I have struggled for days to think what to start my blog with and then the fair maiden of fortune presented me with an execution that combined my interests of comedy and capital punishment and even coincided with the start date of my PhD. I couldn’t ignore her suggestion.
On 1st May 1820, 5 men appeared on the scaffold at Newgate Prison, all charged with High Treason, for conspiring to murder the British cabinet in its entirety and Prime Minister Lord Liverpool (a plot that was to become known as The Cato Street Conspiracy). As Republican conspiracies go, it was ambitious to say the least.
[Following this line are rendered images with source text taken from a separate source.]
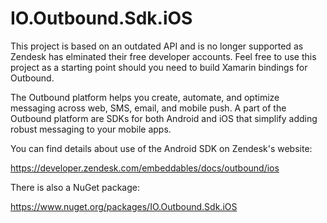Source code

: # IO.Outbound.Sdk.iOS

This project is based on an outdated API and is no longer supported as Zendesk has elminated their free developer accounts. Feel free to use this project as a starting point should you need to build Xamarin bindings for Outbound.

The Outbound platform helps you create, automate, and optimize messaging across web, SMS,
email, and mobile push. A part of the Outbound platform are SDKs for both Android and iOS
that simplify adding robust messaging to your mobile apps. 

You can find details about use of the Android SDK on Zendesk's website:

https://developer.zendesk.com/embeddables/docs/outbound/ios

There is also a NuGet package:

https://www.nuget.org/packages/IO.Outbound.Sdk.iOS
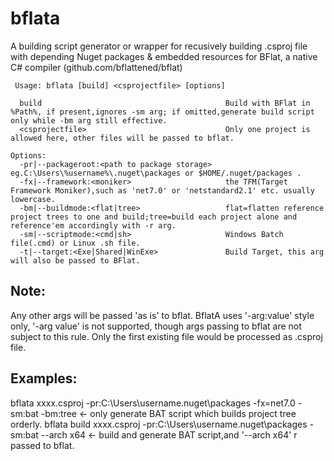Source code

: 
# bflata
A building script generator or wrapper for recusively building .csproj file with depending Nuget packages &amp; embedded resources for BFlat, a native C# compiler (github.com/bflattened/bflat)

     Usage: bflata [build] <csprojectfile> [options]
    
      build                                         Build with BFlat in %Path%, if present,ignores -sm arg; if omitted,generate build script only while -bm arg still effective.
      <csprojectfile>                               Only one project is allowed here, other files will be passed to bflat.
    
    Options:
      -pr|--packageroot:<path to package storage>   eg.C:\Users\%username%\.nuget\packages or $HOME/.nuget/packages .
      -fx|--framework:<moniker>                     the TFM(Target Framework Moniker),such as 'net7.0' or 'netstandard2.1' etc. usually lowercase.
      -bm|--buildmode:<flat|tree>                   flat=flatten reference project trees to one and build;tree=build each project alone and reference'em accordingly with -r arg.
      -sm|--scriptmode:<cmd|sh>                     Windows Batch file(.cmd) or Linux .sh file.
      -t|--target:<Exe|Shared|WinExe>               Build Target, this arg will also be passed to BFlat.

## Note:
  Any other args will be passed 'as is' to bflat.
  BflatA uses '-arg:value' style only, '-arg value' is not supported, though args passing to bflat are not subject to this rule.
  Only the first existing file would be processed as .csproj file.

## Examples:
  bflata xxxx.csproj -pr:C:\Users\username\.nuget\packages -fx=net7.0 -sm:bat -bm:tree  <- only generate BAT script which builds project tree orderly.
  bflata build xxxx.csproj -pr:C:\Users\username\.nuget\packages -sm:bat --arch x64  <- build and generate BAT script,and '--arch x64' r passed to bflat.
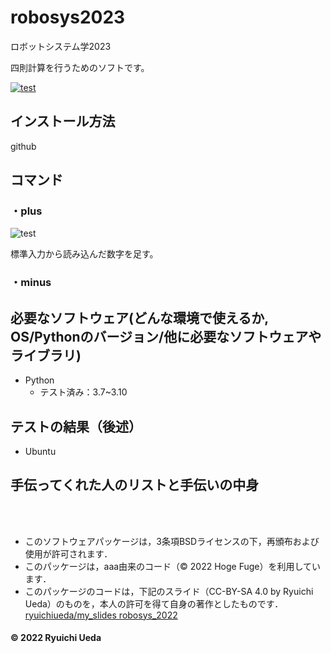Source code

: # robosys2023
ロボットシステム学2023

四則計算を行うためのソフトです。

[![test](https://github.com/minamimi13/robosys2023/actions/workflows/test.yml/badge.svg)](https://github.com/minamimi13/robosys2023/actions/workflows/test.yml)

## インストール方法
github

## コマンド
### ・plus
![test](https://github.com/minamimi13/robosys2023/actions/workflows/test.yml/badge.svg)

標準入力から読み込んだ数字を足す。

### ・minus


## 必要なソフトウェア(どんな環境で使えるか, OS/Pythonのバージョン/他に必要なソフトウェアやライブラリ)
* Python
  * テスト済み：3.7~3.10
## テストの結果（後述）
* Ubuntu

## 手伝ってくれた人のリストと手伝いの中身

<br><br>
* このソフトウェアパッケージは，3条項BSDライセンスの下，再頒布および使用が許可されます．
* このパッケージは，aaa由来のコード（© 2022 Hoge Fuge）を利用しています．
* このパッケージのコードは，下記のスライド（CC-BY-SA 4.0 by Ryuichi Ueda）のものを，本人の許可を得て自身の著作としたものです．[ryuichiueda/my_slides robosys_2022](https://github.com/ryuichiueda/my_slides/tree/master/robosys_2022)
#### © 2022 Ryuichi Ueda
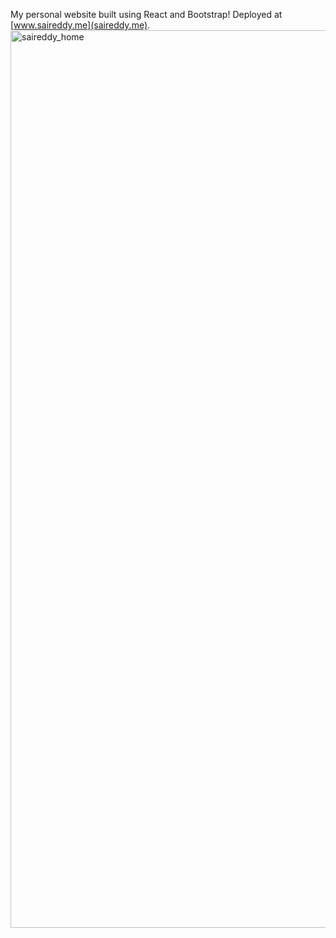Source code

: My personal website built using React and Bootstrap! Deployed at [www.saireddy.me](saireddy.me).
<img width="1436" alt="saireddy_home" src="https://user-images.githubusercontent.com/35349978/91218847-8bb88a80-e6ce-11ea-93f0-40d2284d6ca6.png">
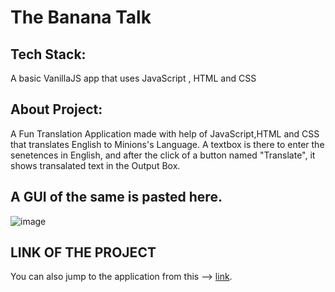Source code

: # The Banana Talk

## Tech Stack:
A basic VanillaJS app that uses JavaScript , HTML and CSS
   
## About Project:

A Fun Translation Application made with help of JavaScript,HTML and CSS that translates English to Minions's Language.
A textbox is there to enter the senetences in English, and after the click of a button named "Translate", 
it shows transalated text in the Output Box.

## A GUI of the same is pasted here.
![image](https://user-images.githubusercontent.com/56500938/205605251-80d8fa5b-b04c-4b5b-9acc-9ea72f79ff22.png)

## LINK OF THE PROJECT
You can also jump to the application from this --> [link](https://ayushjoshi-banana-app.netlify.app/).
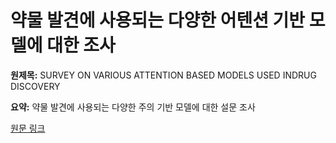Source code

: # 약물 발견에 사용되는 다양한 어텐션 기반 모델에 대한 조사

**원제목:** SURVEY ON VARIOUS ATTENTION BASED MODELS USED INDRUG DISCOVERY

**요약:** 약물 발견에 사용되는 다양한 주의 기반 모델에 대한 설문 조사

[원문 링크](https://scholar.google.com/scholar_url?url=https://librarystc.wordpress.com/wp-content/uploads/2025/04/a.-jane-066-073.pdf&hl=ko&sa=X&d=7990251043883718013&ei=Dc1xaJ6CIuOM6rQPxIaTgQs&scisig=AAZF9b_cRJ21im904sH58ox1QoQd&oi=scholaralrt&hist=BNQUaiIAAAAJ:6703930949883570885:AAZF9b9AgUxdKCnAXM18it0DhfP9&html=&pos=5&folt=kw-top)
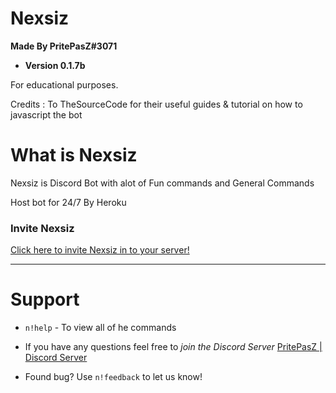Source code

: # Nexsiz
**Made By PritePasZ#3071**

* **Version 0.1.7b**

For educational purposes.

Credits : To TheSourceCode for their useful guides & tutorial on how to javascript the bot

# What is Nexsiz

Nexsiz is Discord Bot with alot of Fun commands and General Commands

Host bot for 24/7
By Heroku

### Invite Nexsiz

[Click here to invite Nexsiz in to your server!](https://discordapp.com/api/oauth2/authorize?client_id=552076002101297153&permissions=8&scope=bot)

---

# Support
* `n!help` - To view all of he commands

* If you have any questions feel free to *join the Discord Server* [PritePasZ | Discord Server](https://discord.gg/P96Pr33)

* Found bug? Use `n!feedback` to let us know!



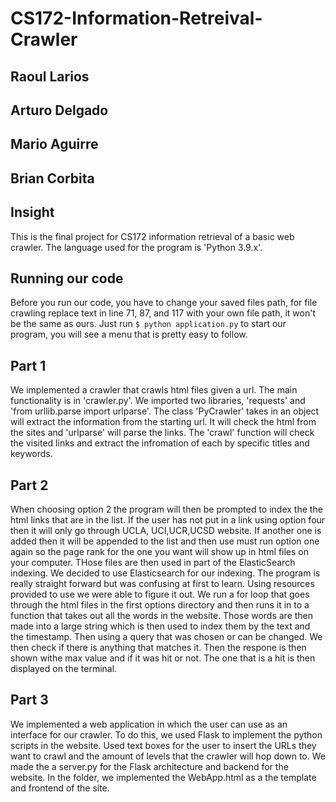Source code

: # CS172-Information-Retreival-Crawler
 
## Raoul Larios
## Arturo Delgado
## Mario Aguirre
## Brian Corbita


## Insight

This is the final project for CS172 information retrieval of a basic web crawler. The language used for the program is 'Python 3.9.x'.

## Running our code
Before you run our code, you have to change your saved files path, for file crawling replace text in line 71, 87, and 117 with your own file path, it won't be the same as ours.
Just run ``$ python application.py`` to start our program, you will see a menu that is pretty easy to follow.

## Part 1

We implemented a crawler that crawls html files given a url. The main functionality is in 'crawler.py'. We imported two libraries, 'requests' and 'from urllib.parse import urlparse'. The class 'PyCrawler' takes in an object will extract the information from the starting url. It will check the html from the sites and 'urlparse' will parse the links. The 'crawl' function will check the visited links and extract the infromation of each by specific titles and keywords.

## Part 2
When choosing option 2 the program will then be prompted to index the the html links that are in the list. If the user has not put in a link using option four then it will only go through UCLA, UCI,UCR,UCSD website. If another one is added then it will be appended to the list and then use must run option one again so the page rank for the one you want will show up in html files on your computer. THose files are then used in part of the ElasticSearch indexing. We decided to use Elasticsearch for our indexing. The program is really straight forward but was confusing at first to learn. Using resources provided to use we were able to figure it out. We run a for loop that goes through the html files in the first options directory and then runs it in to a function that takes out all the words in the website. Those words are then made into a large string which is then used to index them by the text and the timestamp. Then using a query that was chosen or can be changed. We then check if there is anything that matches it. Then the respone is then shown withe max value and if it was hit or not. The one that is a hit is then displayed on the terminal.

## Part 3

We implemented a web application in which the user can use as an interface for our crawler. To do this, we used Flask to implement the python scripts in the website. Used text boxes for the user to insert the URLs they want to crawl and the amount of levels that the crawler will hop down to. We made the a server.py for the Flask architecture and backend for the website. In the folder, we implemented the WebApp.html as a the template and frontend of the site.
The men, Arthur Thistlewood, James Ings, James Brunt, William Davidson and Richard Tidd¹ had been dragged to the place of execution on a hurdle and now awaited their grim fate in front of a multitude of spectators (100,000 by some accounts), many of whom had paid for the privilege of a better view.² As the moment of their demise approached Ings ‘roared out three distinct cheers in a ‘voice of the most frightful and discordant hoarseness’ and in a brilliantly British response, his fellow conspirator Tidd said ‘ There is no use in all this noise. We can die without making a noise’.³ Sadly, Tidd couldn’t have been further from the truth. Once the executioner dropped the trapdoor the full ‘agonies of death were exhibited to the view of the crowd in their most terrific form’, Brunt is said to have kicked and choked for a full five minutes until the executioner pulled at his legs.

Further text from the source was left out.